A bit of philosophy relates to this sequence: Content filtering is error-prone, and hostile content indicates a hostile sender who needs to be blocked. So I argue that suspicious content should always send to quarantine, so that the false positives can be allowed and the true positives can lead to sender block rules. Blocks should only be applied to certainty, which is based on sender reputation, and can be determined early in the filtering process. Collectively, this means that the first quarantine result is the only one that I need.
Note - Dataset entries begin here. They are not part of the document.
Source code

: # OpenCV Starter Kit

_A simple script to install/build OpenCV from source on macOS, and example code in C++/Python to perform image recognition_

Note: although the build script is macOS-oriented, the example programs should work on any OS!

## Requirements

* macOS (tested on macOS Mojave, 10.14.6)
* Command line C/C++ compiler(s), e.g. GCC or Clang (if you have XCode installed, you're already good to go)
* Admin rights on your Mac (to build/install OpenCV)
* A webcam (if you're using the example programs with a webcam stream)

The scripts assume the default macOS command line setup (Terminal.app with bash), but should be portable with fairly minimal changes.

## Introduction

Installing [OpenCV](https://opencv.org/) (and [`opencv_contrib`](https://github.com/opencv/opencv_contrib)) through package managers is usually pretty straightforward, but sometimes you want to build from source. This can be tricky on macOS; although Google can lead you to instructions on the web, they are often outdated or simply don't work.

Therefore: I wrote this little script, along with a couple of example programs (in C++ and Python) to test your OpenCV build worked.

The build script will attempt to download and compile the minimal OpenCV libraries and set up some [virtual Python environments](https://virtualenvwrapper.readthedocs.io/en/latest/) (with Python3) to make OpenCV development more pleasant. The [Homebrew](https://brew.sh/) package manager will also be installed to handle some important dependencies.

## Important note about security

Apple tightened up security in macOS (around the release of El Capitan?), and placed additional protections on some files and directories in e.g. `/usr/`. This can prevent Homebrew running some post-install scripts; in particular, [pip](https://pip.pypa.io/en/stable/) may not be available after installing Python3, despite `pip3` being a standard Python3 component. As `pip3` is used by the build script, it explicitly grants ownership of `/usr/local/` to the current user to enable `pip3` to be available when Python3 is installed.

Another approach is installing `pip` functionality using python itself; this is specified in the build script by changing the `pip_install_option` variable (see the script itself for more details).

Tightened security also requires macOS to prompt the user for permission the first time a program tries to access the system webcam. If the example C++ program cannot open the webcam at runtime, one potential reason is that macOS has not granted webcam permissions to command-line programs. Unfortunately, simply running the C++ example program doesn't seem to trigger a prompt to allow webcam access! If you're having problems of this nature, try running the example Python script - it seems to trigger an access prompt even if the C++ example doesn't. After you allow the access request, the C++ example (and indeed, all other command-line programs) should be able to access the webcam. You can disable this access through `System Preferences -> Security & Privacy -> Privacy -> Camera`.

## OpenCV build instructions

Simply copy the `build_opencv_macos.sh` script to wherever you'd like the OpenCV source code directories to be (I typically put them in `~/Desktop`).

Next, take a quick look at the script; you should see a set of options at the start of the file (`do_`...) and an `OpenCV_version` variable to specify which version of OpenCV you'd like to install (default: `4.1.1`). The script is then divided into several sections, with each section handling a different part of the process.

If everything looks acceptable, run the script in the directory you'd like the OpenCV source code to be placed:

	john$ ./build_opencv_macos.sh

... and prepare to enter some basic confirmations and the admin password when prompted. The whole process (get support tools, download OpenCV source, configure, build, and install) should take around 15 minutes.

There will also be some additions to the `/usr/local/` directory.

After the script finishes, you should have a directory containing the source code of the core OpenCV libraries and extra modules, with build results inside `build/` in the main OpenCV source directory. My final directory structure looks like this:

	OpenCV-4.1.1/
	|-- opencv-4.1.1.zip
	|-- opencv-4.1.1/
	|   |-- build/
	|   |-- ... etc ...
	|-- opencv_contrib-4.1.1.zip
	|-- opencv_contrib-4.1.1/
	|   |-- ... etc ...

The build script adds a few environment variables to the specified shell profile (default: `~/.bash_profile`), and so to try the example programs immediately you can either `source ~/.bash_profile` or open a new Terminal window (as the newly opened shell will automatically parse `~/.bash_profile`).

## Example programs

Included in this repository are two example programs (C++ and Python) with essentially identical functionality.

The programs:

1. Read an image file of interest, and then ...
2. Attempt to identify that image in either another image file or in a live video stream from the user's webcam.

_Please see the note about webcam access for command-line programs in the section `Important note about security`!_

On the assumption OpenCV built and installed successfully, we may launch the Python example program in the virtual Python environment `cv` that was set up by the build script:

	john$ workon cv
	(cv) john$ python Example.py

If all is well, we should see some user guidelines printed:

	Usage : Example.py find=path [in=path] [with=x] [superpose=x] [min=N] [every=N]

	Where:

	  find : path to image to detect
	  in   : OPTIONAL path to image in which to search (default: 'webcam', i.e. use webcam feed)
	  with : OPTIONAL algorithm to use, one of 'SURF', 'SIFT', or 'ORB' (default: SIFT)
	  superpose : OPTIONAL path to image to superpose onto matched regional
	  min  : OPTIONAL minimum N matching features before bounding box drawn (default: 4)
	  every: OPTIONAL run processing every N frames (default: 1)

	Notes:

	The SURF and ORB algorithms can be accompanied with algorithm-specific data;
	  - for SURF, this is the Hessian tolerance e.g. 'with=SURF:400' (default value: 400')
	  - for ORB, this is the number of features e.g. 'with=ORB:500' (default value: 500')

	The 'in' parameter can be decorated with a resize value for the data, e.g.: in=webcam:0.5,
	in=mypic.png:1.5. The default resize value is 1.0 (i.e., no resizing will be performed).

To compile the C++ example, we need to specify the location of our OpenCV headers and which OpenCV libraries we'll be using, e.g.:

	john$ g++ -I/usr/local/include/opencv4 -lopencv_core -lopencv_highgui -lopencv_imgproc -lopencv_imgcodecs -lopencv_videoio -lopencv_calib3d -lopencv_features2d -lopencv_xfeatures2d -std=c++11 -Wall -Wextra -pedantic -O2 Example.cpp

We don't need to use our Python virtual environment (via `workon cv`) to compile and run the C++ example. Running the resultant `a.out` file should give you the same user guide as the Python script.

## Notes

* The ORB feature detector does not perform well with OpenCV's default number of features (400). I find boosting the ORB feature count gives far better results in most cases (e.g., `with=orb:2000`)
Back to the appeal of this service:
Traditional content filtering is inefficient because it checks every filter rule against every message. The cost increases linearly with the number of checks being performed, so the feasible number of checks is measured in 10s rather than 1000s. Cost also increases as the size of the message being checked. This service is interesting because cost is driven by the number of extracted content items, which is limited, not by the number of known threats, which may be very large.
Nonetheless, it could be a big waste of time to do this full suite of tests on highly trusted messages. Most or all of the threats come from less than 10% of all messages (particularly messages from previously unknown senders). Everything related to message filtering is improved if you know your prior senders from new senders.